The Senate can change that by voting for New START, which sets lower limits on both U.S. and Russian strategic warheads and long-range missiles and bombers and restores a strong verification regime.
If the Senate approves the treaty — a two-thirds vote is required — we will be able to regain and improve upon our ability to verify what Russia is doing with its nuclear arsenal.
Without New START, our knowledge of Russia’s nuclear forces is likely to erode and the risks of misunderstandings and miscalculations will grow. Worst-case assumptions are then likely to fuel military planning in both countries, increasing costs and decreasing trust.
This new treaty could provide a vital window into Russia’s strategic nuclear arsenal and help track it.

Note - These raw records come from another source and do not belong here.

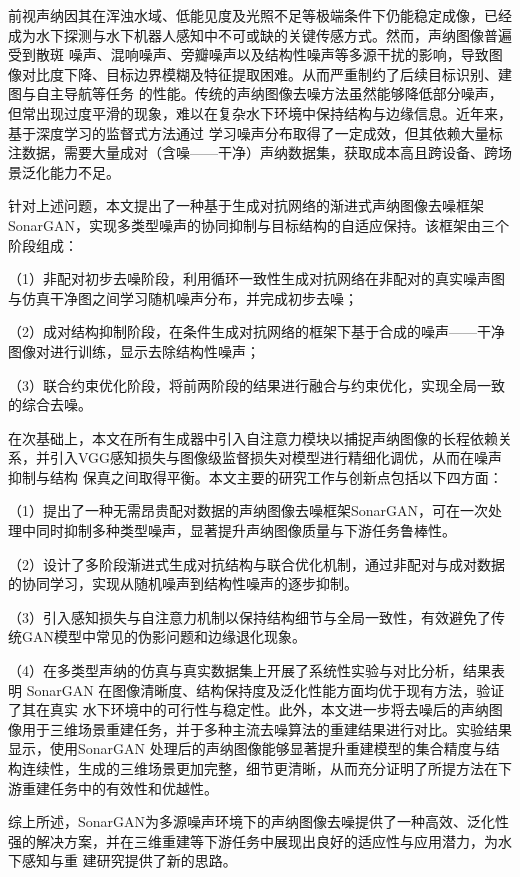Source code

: \begin{cabstract}
前视声纳因其在浑浊水域、低能见度及光照不足等极端条件下仍能稳定成像，已经成为水下探测与水下机器人感知中不可或缺的关键传感方式。然而，声纳图像普遍受到散斑
噪声、混响噪声、旁瓣噪声以及结构性噪声等多源干扰的影响，导致图像对比度下降、目标边界模糊及特征提取困难。从而严重制约了后续目标识别、建图与自主导航等任务
的性能。传统的声纳图像去噪方法虽然能够降低部分噪声，但常出现过度平滑的现象，难以在复杂水下环境中保持结构与边缘信息。近年来，基于深度学习的监督式方法通过
学习噪声分布取得了一定成效，但其依赖大量标注数据，需要大量成对（含噪——干净）声纳数据集，获取成本高且跨设备、跨场景泛化能力不足。

针对上述问题，本文提出了一种基于生成对抗网络的渐进式声纳图像去噪框架SonarGAN，实现多类型噪声的协同抑制与目标结构的自适应保持。该框架由三个阶段组成：

（1）非配对初步去噪阶段，利用循环一致性生成对抗网络在非配对的真实噪声图与仿真干净图之间学习随机噪声分布，并完成初步去噪；

（2）成对结构抑制阶段，在条件生成对抗网络的框架下基于合成的噪声——干净图像对进行训练，显示去除结构性噪声；

（3）联合约束优化阶段，将前两阶段的结果进行融合与约束优化，实现全局一致的综合去噪。

在次基础上，本文在所有生成器中引入自注意力模块以捕捉声纳图像的长程依赖关系，并引入VGG感知损失与图像级监督损失对模型进行精细化调优，从而在噪声抑制与结构
保真之间取得平衡。本文主要的研究工作与创新点包括以下四方面：

（1）提出了一种无需昂贵配对数据的声纳图像去噪框架SonarGAN，可在一次处理中同时抑制多种类型噪声，显著提升声纳图像质量与下游任务鲁棒性。

（2）设计了多阶段渐进式生成对抗结构与联合优化机制，通过非配对与成对数据的协同学习，实现从随机噪声到结构性噪声的逐步抑制。

（3）引入感知损失与自注意力机制以保持结构细节与全局一致性，有效避免了传统GAN模型中常见的伪影问题和边缘退化现象。

（4）在多类型声纳的仿真与真实数据集上开展了系统性实验与对比分析，结果表明 SonarGAN 在图像清晰度、结构保持度及泛化性能方面均优于现有方法，验证了其在真实
水下环境中的可行性与稳定性。此外，本文进一步将去噪后的声纳图像用于三维场景重建任务，并于多种主流去噪算法的重建结果进行对比。实验结果显示，使用SonarGAN
处理后的声纳图像能够显著提升重建模型的集合精度与结构连续性，生成的三维场景更加完整，细节更清晰，从而充分证明了所提方法在下游重建任务中的有效性和优越性。

综上所述，SonarGAN为多源噪声环境下的声纳图像去噪提供了一种高效、泛化性强的解决方案，并在三维重建等下游任务中展现出良好的适应性与应用潜力，为水下感知与重
建研究提供了新的思路。

\end{cabstract}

The new inspection regime draws on our experience over the past 15 years with the original START.
As with START, each side will provide extensive data on its strategic forces and will be able to conduct on-site inspections of the other side’s forces and related facilities. New START provides for up to 18 short-notice inspections of 35 Russian sites per year — a better ratio than START, which permitted 28 annual inspections of 70 facilities.

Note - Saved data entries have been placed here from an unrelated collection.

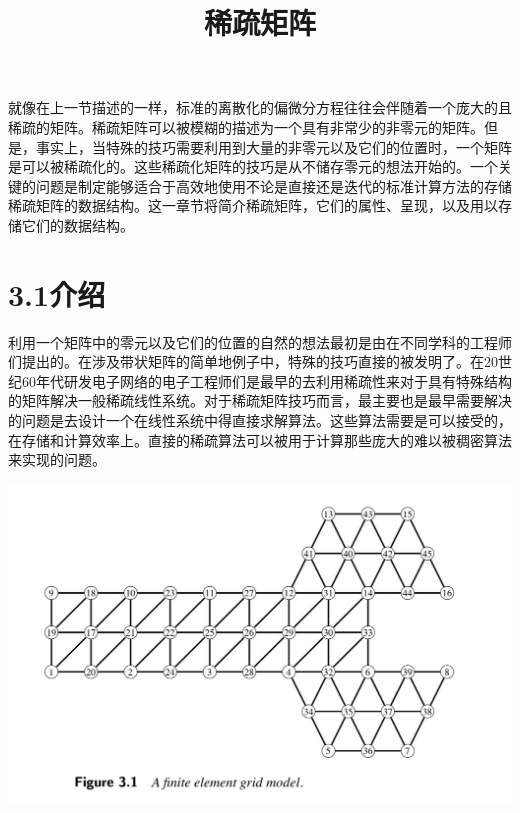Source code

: \documentclass{article}
\begin{document}
  

\title{稀疏矩阵}
\date{}

\maketitle



就像在上一节描述的一样，标准的离散化的偏微分方程往往会伴随着一个庞大的且稀疏的矩阵。稀疏矩阵可以被模糊的描述为一个具有非常少的非零元的矩阵。但是，事实上，当特殊的技巧需要利用到大量的非零元以及它们的位置时，一个矩阵是可以被稀疏化的。这些稀疏化矩阵的技巧是从不储存零元的想法开始的。一个关键的问题是制定能够适合于高效地使用不论是直接还是迭代的标准计算方法的存储稀疏矩阵的数据结构。这一章节将简介稀疏矩阵，它们的属性、呈现，以及用以存储它们的数据结构。
\newline\newline

\section*{3.1介绍}

利用一个矩阵中的零元以及它们的位置的自然的想法最初是由在不同学科的工程师们提出的。在涉及带状矩阵的简单地例子中，特殊的技巧直接的被发明了。在20世纪60年代研发电子网络的电子工程师们是最早的去利用稀疏性来对于具有特殊结构的矩阵解决一般稀疏线性系统。对于稀疏矩阵技巧而言，最主要也是最早需要解决的问题是去设计一个在线性系统中得直接求解算法。这些算法需要是可以接受的，在存储和计算效率上。直接的稀疏算法可以被用于计算那些庞大的难以被稠密算法来实现的问题。
\newline\newline\newline\newline\newline\newline\newline\newline

\includegraphics[scale=0.25]{3_1.png}
\end{document}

Under the new treaty, inspectors are to count each warhead on a missile, rather than using the old START method of checking whether a missile exceeds its permitted warhead load. Each missile and heavy bomber would also have a unique identifier, like a bar code, to enable better tracking of the weapon’s movement or change in deployment status.
Moreover, under New START, a single inspection would provide more data than under the expired agreement. But it is also important to understand what the treaty does not do.
It will not affect our ability to modernize our delivery systems and nuclear complex or to develop the most effective missile defenses.
Our commitment to modernizing our nuclear capabilities and to fielding effective missile defenses is backed by substantial investments in these missions. The Obama administration plans to spend at least $180 billion to upgrade the nuclear complex and to sustain associated weapons systems over the next decade. An additional $45 billion is slated for missile defenses over the next five years.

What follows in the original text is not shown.